> _Available data_:
::::::
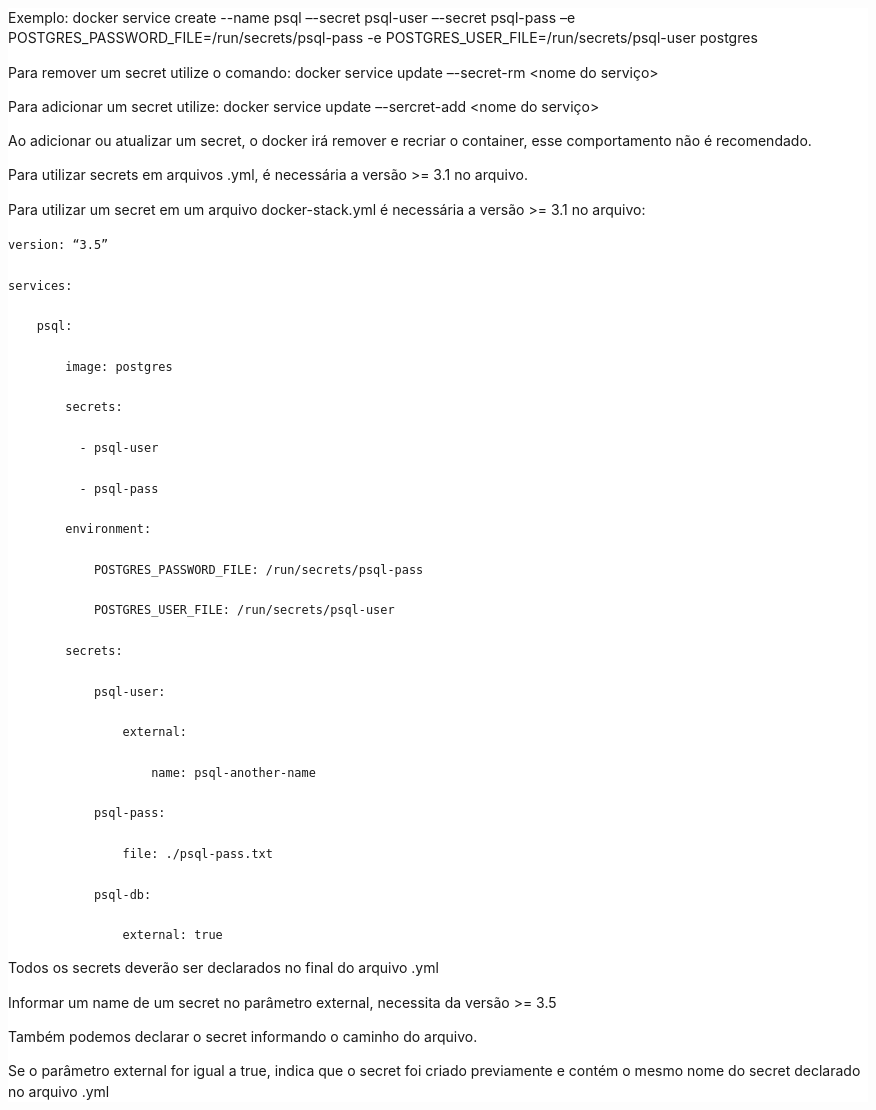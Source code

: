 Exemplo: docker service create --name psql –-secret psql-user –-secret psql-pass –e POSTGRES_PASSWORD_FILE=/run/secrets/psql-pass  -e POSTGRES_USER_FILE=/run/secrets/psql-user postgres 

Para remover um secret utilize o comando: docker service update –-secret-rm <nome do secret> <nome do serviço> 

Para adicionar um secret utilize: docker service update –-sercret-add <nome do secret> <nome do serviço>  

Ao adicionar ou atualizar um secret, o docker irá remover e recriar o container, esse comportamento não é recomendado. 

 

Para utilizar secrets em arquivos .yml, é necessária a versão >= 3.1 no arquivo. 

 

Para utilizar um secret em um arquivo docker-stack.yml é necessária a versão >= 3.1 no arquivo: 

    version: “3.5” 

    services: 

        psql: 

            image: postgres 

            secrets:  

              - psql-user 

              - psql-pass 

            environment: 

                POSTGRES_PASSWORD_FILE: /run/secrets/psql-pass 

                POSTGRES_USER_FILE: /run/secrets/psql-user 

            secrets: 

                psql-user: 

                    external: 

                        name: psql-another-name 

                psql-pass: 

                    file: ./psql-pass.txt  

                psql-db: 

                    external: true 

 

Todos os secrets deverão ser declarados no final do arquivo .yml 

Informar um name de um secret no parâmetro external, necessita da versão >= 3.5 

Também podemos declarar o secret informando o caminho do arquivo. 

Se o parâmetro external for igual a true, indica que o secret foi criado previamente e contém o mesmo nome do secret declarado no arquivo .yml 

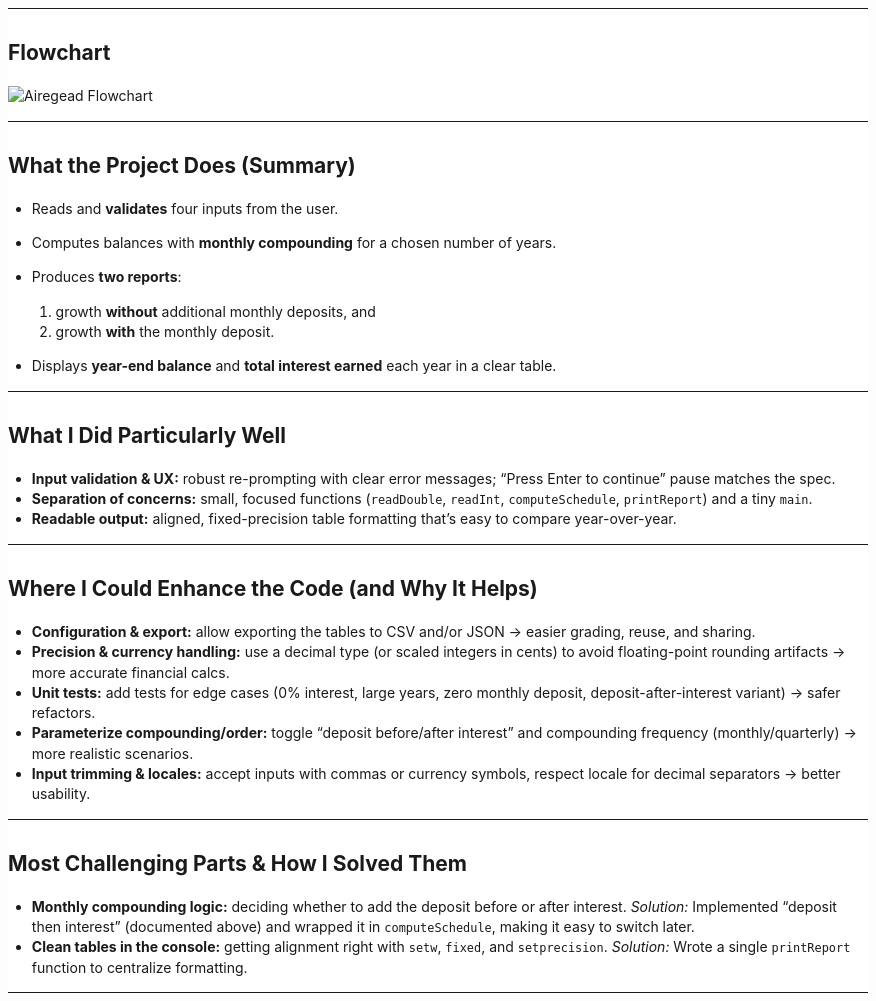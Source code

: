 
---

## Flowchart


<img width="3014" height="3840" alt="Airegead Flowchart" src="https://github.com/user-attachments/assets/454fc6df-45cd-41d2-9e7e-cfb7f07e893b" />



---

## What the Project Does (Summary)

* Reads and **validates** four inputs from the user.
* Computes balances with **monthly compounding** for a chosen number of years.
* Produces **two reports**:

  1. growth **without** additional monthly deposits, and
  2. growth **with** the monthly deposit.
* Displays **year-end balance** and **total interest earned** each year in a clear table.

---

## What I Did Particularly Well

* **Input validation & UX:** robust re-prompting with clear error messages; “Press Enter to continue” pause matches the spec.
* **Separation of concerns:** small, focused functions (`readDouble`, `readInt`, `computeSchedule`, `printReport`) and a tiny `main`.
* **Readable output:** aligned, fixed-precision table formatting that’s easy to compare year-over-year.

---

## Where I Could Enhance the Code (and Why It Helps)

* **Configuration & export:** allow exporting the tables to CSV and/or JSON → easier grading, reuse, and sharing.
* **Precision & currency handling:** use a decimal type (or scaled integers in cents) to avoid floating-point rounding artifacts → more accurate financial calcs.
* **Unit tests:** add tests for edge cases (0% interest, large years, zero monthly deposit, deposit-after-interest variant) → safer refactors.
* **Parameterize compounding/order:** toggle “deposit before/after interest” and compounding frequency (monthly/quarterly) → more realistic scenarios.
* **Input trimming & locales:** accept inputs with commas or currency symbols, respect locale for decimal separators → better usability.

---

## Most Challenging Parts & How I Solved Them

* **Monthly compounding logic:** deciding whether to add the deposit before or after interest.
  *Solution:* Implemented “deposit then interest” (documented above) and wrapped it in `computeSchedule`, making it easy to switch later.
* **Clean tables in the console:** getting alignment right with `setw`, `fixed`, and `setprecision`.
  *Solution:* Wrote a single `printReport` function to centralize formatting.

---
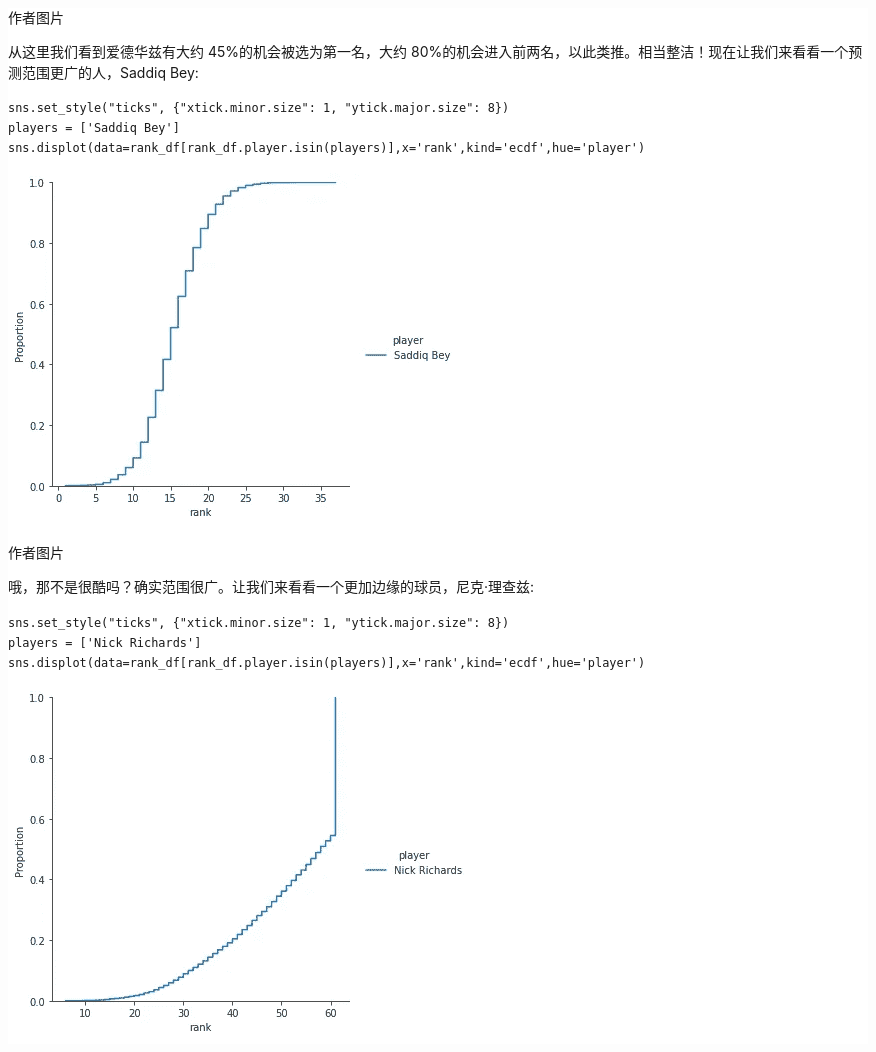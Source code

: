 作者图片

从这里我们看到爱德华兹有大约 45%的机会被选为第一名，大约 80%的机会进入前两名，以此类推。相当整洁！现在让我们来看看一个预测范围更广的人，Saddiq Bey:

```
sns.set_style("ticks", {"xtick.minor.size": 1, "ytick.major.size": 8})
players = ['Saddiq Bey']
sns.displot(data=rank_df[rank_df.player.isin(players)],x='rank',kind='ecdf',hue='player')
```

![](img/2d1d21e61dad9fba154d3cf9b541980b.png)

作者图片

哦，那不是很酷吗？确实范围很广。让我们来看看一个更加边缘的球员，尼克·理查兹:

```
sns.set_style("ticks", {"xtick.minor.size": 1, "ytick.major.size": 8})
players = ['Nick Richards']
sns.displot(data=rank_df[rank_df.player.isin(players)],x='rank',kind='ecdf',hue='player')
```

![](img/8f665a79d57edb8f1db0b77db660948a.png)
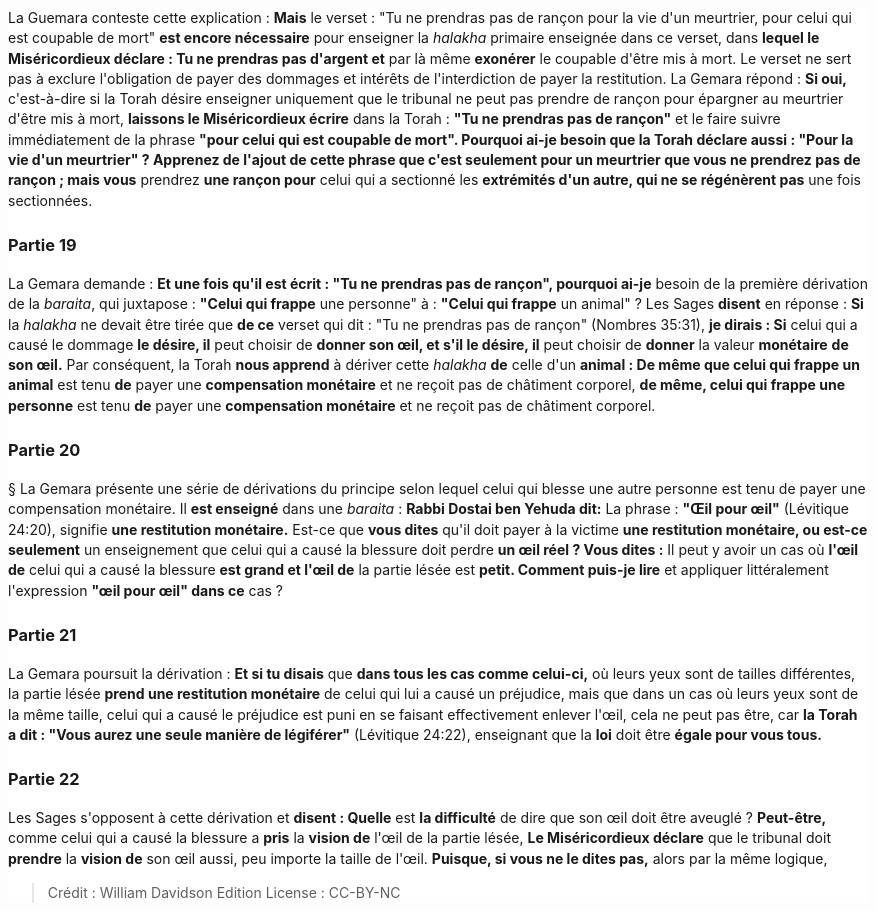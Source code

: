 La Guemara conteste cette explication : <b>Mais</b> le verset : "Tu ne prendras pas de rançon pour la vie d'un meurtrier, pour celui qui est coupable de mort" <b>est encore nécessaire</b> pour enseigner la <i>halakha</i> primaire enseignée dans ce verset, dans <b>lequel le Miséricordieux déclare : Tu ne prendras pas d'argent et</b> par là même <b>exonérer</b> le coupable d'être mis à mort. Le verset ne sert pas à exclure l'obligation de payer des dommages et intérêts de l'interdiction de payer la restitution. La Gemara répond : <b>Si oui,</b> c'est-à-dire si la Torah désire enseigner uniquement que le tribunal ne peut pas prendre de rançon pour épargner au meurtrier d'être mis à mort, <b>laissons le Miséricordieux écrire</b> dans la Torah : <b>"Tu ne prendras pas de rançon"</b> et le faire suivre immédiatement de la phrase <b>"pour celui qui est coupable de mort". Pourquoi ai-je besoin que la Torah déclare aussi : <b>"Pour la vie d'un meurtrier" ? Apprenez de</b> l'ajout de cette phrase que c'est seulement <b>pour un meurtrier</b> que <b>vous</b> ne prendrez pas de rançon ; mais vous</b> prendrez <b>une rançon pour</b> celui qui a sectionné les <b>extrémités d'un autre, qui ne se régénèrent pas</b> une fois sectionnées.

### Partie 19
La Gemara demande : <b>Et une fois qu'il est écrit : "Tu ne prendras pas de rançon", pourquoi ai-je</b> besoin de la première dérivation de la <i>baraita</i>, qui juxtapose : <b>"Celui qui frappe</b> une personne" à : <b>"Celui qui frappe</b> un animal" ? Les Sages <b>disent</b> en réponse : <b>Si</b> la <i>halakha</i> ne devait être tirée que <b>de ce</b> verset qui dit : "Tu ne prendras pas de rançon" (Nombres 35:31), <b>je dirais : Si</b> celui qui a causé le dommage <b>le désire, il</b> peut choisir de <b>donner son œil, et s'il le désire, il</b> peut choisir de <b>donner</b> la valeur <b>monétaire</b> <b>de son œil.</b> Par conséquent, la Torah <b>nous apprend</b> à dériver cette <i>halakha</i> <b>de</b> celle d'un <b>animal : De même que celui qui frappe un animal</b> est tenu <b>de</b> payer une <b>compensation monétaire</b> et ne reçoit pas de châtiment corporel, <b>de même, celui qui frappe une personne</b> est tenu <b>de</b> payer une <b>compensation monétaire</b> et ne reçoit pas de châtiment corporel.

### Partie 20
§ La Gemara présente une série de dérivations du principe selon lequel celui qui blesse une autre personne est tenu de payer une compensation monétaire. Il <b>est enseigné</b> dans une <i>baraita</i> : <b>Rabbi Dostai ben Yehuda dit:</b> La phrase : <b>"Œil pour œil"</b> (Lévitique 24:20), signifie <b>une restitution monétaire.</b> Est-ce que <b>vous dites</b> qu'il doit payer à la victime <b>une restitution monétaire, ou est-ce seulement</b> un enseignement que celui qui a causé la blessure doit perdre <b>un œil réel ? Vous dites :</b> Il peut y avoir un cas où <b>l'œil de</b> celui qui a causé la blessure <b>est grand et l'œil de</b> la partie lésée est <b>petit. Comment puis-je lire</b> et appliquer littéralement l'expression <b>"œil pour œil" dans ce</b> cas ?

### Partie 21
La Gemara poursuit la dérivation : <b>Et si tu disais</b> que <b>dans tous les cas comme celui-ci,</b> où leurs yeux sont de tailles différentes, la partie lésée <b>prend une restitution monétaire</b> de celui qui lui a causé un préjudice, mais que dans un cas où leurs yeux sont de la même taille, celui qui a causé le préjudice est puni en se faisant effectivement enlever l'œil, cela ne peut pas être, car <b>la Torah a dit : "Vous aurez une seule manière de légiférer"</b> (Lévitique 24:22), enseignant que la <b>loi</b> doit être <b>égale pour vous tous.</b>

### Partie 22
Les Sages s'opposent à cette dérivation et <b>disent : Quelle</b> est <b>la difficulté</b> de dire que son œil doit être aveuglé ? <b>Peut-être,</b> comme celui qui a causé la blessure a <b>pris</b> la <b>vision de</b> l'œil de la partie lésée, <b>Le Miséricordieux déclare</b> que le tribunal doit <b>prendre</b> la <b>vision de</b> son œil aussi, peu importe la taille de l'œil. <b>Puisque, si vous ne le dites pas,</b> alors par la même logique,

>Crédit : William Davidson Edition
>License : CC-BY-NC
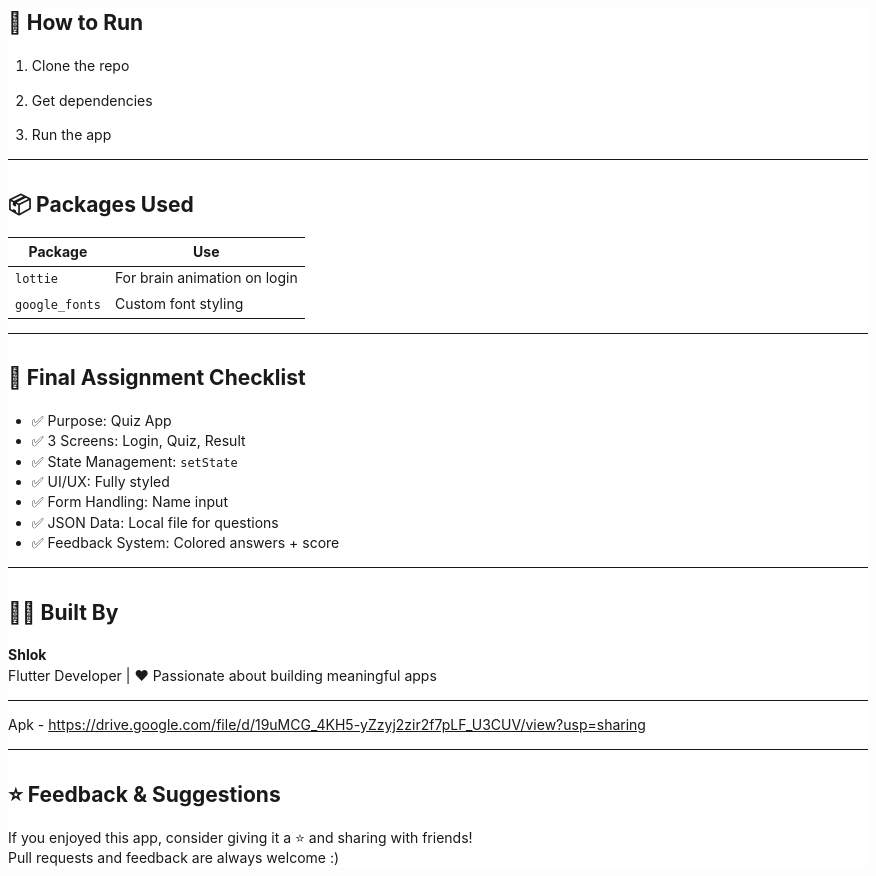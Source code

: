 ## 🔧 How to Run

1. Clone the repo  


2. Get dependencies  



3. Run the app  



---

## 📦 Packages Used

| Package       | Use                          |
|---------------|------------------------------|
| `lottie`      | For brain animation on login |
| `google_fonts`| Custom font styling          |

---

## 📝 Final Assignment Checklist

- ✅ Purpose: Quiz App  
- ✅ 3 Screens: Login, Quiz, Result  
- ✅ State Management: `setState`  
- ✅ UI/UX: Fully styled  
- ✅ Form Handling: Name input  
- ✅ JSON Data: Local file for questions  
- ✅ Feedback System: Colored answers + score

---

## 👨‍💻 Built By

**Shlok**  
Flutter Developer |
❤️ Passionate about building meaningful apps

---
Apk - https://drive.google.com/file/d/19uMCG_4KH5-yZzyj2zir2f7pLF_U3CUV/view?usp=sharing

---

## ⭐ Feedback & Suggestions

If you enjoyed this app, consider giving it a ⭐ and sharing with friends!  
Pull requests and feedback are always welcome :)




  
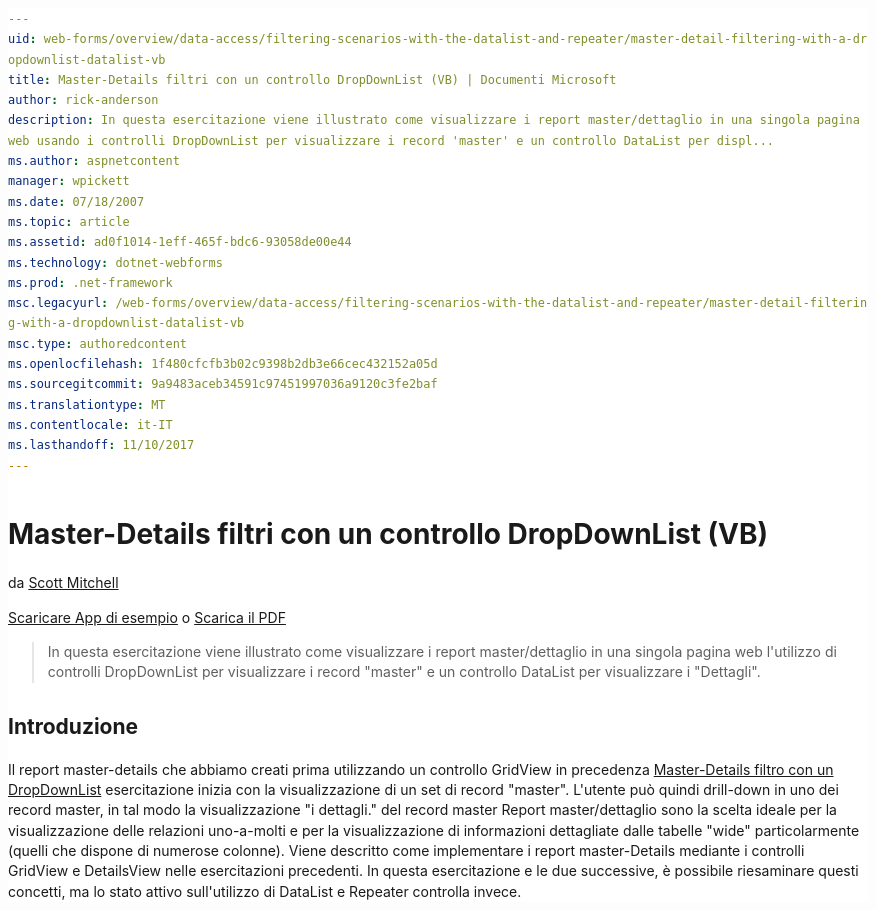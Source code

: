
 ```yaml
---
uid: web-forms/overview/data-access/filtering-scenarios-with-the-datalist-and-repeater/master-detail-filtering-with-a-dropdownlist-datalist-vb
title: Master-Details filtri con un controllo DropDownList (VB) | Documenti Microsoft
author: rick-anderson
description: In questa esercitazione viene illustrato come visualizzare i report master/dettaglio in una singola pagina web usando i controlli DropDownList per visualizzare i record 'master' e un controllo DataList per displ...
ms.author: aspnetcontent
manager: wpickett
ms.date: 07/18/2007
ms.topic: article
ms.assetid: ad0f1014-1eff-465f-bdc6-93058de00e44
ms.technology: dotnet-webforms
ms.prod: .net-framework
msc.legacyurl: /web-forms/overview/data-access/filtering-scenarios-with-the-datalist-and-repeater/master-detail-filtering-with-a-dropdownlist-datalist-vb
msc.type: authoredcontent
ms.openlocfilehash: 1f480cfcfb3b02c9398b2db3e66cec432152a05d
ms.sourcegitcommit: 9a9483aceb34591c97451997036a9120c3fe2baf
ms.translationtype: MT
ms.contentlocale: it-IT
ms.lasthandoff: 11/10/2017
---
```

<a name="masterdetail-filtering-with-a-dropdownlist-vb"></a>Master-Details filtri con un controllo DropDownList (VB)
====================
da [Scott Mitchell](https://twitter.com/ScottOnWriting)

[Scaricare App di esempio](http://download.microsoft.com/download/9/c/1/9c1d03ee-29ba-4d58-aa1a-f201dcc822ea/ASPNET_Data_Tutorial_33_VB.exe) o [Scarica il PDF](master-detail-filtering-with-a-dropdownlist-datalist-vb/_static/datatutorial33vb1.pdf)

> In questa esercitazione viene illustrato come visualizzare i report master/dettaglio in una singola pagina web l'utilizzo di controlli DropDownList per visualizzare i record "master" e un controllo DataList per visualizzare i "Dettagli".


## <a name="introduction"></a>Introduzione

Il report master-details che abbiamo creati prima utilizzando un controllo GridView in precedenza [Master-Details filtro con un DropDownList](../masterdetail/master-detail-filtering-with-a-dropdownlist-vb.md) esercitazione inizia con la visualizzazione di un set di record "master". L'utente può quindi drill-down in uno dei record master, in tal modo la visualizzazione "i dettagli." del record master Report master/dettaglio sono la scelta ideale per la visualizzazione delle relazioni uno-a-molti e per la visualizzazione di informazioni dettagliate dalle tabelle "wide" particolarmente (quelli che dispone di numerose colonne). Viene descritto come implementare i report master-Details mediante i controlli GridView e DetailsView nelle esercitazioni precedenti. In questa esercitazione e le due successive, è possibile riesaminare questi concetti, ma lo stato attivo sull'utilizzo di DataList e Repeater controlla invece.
::::::
Work out how many lines in the entries contain the string "computeSchedule", then reply with that number and nothing more.

2